Toutes ces restrictions sont en train de tuer l’engouement autour des déplacements de supporters qui se doivent festifs. On aime le football parce qu’on aime se réunir et aujourd’hui la politique nous désunie. Elle complique tout. Elle régule trop. Elle se méfie de chacun. Si on ne veut pas de fête en tribunes alors pourquoi les parcages visiteurs existent-ils ? On fait des lignes et des lignes pour décrier les supporters à la première faute mais on ne leur donne même la chance de prouver leur bonne foi comme l’ont initié les stéphanois ce week-end. Sans parler du pire, quand cela se termine en interdiction de stade comme le subissent plusieurs supporters bordelais pour s’être déplacés, on s’en souvient, à Strasbourg.
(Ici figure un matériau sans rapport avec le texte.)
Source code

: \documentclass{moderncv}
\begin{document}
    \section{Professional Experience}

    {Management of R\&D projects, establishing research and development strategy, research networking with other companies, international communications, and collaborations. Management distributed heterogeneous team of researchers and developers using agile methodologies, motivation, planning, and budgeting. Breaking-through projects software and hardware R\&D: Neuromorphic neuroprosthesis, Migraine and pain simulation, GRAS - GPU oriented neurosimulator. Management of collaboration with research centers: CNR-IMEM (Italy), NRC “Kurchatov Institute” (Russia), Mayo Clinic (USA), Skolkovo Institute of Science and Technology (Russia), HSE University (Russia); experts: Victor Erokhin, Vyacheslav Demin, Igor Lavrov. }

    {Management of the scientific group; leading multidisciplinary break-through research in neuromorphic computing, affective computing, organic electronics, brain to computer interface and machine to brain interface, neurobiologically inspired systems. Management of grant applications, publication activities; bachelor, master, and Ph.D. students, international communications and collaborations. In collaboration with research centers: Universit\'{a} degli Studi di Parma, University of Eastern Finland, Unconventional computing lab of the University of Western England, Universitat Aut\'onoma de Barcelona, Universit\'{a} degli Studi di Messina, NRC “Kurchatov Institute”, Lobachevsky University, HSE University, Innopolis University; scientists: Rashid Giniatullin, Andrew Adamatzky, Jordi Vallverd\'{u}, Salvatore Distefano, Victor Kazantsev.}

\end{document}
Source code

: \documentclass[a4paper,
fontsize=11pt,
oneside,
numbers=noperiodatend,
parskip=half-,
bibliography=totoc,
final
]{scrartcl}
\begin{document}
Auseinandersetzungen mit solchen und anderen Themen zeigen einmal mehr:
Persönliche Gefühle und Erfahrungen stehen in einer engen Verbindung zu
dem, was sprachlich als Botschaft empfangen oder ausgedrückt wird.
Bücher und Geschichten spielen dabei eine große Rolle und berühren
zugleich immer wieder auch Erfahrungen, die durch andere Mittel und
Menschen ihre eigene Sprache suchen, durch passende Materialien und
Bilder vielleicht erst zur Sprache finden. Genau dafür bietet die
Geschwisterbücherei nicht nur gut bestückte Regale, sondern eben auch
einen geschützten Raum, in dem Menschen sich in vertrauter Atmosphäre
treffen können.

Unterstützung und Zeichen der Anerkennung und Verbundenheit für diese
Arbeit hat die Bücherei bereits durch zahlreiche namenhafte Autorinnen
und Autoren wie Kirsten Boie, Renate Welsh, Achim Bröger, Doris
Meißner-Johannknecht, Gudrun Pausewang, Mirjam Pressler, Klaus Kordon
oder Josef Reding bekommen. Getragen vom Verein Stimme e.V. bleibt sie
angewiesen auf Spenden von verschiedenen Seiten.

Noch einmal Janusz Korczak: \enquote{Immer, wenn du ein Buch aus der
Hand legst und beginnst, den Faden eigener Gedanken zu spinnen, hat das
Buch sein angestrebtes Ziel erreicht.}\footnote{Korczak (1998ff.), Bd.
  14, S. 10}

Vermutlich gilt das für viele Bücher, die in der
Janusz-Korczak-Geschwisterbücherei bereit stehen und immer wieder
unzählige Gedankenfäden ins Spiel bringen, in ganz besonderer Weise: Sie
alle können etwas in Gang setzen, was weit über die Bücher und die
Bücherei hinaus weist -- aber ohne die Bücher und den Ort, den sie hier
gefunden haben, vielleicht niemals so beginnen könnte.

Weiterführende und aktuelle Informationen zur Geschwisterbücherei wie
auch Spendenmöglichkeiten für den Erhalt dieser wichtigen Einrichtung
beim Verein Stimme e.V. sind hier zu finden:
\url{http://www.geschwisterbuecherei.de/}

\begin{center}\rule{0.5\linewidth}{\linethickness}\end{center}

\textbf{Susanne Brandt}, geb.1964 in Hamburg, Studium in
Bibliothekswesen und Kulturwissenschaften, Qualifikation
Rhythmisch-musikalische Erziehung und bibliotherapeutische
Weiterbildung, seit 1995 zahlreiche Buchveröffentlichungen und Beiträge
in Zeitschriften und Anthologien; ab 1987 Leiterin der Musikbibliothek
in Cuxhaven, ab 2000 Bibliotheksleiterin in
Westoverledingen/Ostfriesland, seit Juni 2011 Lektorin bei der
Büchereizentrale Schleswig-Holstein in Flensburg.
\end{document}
A partir de là, ils se retrouvent avec un casier judiciaire sous prétexte qu’ils ont été dans un stade de football sans parler du fait qu’ils doivent pointer au commissariat à chaque match de leur équipe, peu importe le jour et l’heure. En terme de répression des libertés, on touche le haut du tableau.

Alors que le football est censé être qu’un loisir, 90 minutes de plaisir dans une semaine, il devient restrictif, anxiogène, nocif et dangereux pour ses plus fidèles passionnés.